Even given the low expectations I have whenever
encountering an Al Adamson film, Black
Heat was a serious letdown, inasmuch as I feel asleep the first three times
I tried to watch the thing. And while that remark could probably suffice as a
review, I’ll soldier through a few lines in the same way I eventually soldiered
through the movie. As the title suggests, Black
Heat is a cop movie in the blaxploitation mode. Las Vegas detective “Kicks”
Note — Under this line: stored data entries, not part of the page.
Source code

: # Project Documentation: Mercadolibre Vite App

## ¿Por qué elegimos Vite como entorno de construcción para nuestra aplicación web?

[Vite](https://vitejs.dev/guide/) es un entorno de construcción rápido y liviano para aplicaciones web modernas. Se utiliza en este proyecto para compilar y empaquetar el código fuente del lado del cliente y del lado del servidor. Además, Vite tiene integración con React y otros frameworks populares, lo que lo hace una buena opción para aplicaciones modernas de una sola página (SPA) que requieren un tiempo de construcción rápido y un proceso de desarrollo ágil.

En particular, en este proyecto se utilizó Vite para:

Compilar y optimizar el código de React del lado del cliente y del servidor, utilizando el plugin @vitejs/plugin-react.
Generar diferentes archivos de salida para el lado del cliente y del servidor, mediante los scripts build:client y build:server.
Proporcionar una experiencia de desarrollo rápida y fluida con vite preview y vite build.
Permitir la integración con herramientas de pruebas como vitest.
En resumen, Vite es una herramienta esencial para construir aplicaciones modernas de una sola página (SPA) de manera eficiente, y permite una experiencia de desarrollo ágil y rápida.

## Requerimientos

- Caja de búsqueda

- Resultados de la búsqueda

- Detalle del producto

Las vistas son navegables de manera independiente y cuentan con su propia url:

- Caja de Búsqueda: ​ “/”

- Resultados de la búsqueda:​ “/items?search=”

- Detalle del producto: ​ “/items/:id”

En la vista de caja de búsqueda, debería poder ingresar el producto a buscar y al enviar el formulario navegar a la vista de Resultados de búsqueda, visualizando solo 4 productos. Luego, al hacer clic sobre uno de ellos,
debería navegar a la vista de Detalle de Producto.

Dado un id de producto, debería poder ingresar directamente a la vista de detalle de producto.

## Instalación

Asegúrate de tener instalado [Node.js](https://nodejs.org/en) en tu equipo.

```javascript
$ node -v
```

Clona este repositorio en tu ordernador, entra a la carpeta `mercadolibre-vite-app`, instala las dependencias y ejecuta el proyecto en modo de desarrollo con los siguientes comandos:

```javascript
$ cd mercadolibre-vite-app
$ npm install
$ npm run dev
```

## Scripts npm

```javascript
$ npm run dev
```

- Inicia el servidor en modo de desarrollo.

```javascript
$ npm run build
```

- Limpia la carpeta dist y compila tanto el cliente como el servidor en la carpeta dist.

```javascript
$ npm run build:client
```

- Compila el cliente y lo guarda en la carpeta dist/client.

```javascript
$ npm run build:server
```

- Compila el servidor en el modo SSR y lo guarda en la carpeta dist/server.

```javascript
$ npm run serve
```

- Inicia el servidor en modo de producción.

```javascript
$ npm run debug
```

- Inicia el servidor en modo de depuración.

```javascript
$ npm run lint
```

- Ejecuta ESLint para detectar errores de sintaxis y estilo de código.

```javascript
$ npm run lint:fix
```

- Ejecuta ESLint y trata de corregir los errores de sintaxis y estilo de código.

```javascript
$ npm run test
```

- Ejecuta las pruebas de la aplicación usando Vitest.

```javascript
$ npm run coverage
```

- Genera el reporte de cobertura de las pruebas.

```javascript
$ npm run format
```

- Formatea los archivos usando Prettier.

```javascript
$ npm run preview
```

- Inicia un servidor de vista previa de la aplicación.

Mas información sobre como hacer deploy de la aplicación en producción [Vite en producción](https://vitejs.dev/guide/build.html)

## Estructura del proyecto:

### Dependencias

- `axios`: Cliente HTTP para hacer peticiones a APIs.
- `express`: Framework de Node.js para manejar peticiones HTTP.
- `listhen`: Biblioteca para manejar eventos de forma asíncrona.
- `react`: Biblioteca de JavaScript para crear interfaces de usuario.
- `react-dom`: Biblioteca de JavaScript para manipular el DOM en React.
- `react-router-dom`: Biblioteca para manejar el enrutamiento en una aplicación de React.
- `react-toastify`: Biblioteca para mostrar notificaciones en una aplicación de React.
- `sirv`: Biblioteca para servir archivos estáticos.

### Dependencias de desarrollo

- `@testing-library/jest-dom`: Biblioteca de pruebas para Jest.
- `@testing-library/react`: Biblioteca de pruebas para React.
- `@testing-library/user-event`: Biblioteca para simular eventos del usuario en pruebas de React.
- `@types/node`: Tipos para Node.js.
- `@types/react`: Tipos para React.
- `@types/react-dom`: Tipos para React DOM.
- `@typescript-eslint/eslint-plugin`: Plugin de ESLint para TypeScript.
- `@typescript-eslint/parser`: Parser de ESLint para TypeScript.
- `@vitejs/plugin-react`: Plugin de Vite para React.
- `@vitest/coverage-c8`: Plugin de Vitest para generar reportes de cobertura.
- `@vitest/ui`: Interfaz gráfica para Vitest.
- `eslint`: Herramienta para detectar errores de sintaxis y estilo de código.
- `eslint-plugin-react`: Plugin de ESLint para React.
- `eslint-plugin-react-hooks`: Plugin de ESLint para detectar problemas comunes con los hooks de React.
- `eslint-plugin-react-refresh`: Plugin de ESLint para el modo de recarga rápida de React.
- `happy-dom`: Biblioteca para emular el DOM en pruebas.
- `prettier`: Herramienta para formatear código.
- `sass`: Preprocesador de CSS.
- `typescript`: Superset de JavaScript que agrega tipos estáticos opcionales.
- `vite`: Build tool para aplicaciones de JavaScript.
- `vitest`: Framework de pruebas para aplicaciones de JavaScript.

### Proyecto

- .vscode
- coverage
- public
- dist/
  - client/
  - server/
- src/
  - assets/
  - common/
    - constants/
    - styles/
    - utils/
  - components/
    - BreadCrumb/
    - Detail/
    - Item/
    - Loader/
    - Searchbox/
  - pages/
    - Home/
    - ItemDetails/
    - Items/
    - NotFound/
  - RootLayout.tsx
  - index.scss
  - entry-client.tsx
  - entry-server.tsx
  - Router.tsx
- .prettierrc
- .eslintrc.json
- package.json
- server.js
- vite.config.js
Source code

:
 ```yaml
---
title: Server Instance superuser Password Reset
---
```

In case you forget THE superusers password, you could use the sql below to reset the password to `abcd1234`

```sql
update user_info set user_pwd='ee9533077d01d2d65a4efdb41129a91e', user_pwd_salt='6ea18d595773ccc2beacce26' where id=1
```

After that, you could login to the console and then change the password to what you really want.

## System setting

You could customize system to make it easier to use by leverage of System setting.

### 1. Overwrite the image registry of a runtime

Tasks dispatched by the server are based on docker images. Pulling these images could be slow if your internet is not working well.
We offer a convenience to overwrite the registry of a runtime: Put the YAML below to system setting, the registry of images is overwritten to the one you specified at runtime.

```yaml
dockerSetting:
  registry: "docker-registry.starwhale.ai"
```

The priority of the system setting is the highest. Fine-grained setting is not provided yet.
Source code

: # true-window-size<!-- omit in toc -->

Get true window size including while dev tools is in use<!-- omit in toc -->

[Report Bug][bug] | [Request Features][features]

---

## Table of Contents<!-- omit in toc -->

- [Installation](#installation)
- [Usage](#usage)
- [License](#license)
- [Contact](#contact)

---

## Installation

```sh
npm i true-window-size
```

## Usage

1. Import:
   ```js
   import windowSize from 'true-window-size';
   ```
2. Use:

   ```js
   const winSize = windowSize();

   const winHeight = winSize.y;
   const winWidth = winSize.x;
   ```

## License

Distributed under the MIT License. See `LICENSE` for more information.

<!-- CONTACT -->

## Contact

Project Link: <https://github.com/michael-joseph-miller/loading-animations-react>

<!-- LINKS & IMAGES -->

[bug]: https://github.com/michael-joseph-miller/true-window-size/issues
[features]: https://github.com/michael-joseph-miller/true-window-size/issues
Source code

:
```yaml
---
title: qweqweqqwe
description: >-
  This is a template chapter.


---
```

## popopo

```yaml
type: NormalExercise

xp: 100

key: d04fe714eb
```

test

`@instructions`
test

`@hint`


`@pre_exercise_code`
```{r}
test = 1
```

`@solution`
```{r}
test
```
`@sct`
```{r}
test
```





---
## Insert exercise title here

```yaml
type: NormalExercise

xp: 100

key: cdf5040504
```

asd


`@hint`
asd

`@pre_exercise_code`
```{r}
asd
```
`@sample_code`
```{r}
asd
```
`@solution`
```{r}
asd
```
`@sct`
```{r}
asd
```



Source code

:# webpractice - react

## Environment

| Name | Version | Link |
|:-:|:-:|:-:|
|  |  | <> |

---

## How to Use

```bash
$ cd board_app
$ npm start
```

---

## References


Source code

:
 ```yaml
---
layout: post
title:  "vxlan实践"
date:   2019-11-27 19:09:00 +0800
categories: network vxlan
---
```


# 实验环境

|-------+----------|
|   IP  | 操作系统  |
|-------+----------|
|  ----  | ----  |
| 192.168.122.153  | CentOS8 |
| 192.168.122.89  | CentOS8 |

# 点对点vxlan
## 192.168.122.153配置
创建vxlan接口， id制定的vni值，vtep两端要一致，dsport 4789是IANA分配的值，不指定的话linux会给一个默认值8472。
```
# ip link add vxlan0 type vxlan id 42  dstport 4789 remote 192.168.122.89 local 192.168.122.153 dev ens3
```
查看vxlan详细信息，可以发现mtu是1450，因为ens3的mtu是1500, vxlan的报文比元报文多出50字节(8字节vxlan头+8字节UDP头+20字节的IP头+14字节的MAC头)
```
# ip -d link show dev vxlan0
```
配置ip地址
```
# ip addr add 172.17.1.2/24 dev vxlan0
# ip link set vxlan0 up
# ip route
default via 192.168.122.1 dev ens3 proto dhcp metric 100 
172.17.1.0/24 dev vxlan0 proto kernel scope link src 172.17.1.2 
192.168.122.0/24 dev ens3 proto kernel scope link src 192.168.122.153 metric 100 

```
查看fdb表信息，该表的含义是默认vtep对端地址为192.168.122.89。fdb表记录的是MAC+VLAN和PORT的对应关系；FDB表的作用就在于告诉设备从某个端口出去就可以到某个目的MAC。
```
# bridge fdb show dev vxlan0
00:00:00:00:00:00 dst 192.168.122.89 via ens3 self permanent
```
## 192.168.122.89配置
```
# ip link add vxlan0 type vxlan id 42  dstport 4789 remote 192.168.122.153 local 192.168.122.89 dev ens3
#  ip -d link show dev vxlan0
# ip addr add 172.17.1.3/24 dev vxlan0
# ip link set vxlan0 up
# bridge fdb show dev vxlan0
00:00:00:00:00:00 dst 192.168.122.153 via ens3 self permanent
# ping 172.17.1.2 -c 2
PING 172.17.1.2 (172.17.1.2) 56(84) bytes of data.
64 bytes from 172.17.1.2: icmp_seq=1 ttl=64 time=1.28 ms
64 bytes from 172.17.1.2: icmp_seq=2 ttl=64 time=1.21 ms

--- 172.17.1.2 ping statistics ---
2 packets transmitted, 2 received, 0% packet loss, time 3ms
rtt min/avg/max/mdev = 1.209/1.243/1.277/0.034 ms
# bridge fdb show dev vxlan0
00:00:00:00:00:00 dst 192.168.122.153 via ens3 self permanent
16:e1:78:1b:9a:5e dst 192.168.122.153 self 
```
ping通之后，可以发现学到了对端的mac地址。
Carter (Timothy Brown) works two cases at once, helping women escape indentured
servitude as hookers while also tracking gunrunners who are trying to smuggle
weapons to revolutionaries in Central America. Neither of these cases results
in much onscreen excitement, and they don’t mesh together well, so Black Heat has a herky-jerky narrative
rhythm that’s as annoying as the picture’s leaden pacing. One boring thing
happens after another, with little in the way of transitions in between, so
only the presence of Brown in most scenes gives the impression that all the
pieces belong to the same puzzle. Making matters worse are Adamson’s
characteristic descents into sleaze, such as a long gang-rape scene and a
leering girl-on-girl vignette. As for the leading man, Brown is spectacularly
uninteresting to watch, seeing as how he was something of a renaissance man
offscreen; the former NFL player dabbled in singing and dancing as well as
acting. About the only kind thing I can say about Black Heat—sometimes known as The
Murder Gang—is that it’s photographed better than the usual Adamson fare,
with many nighttime scenes benefitting from proper backlighting. But when the
most compelling thing about a shot is the use of secondary illumination to
separate figures from dark backgrounds—well, that pretty much says it all.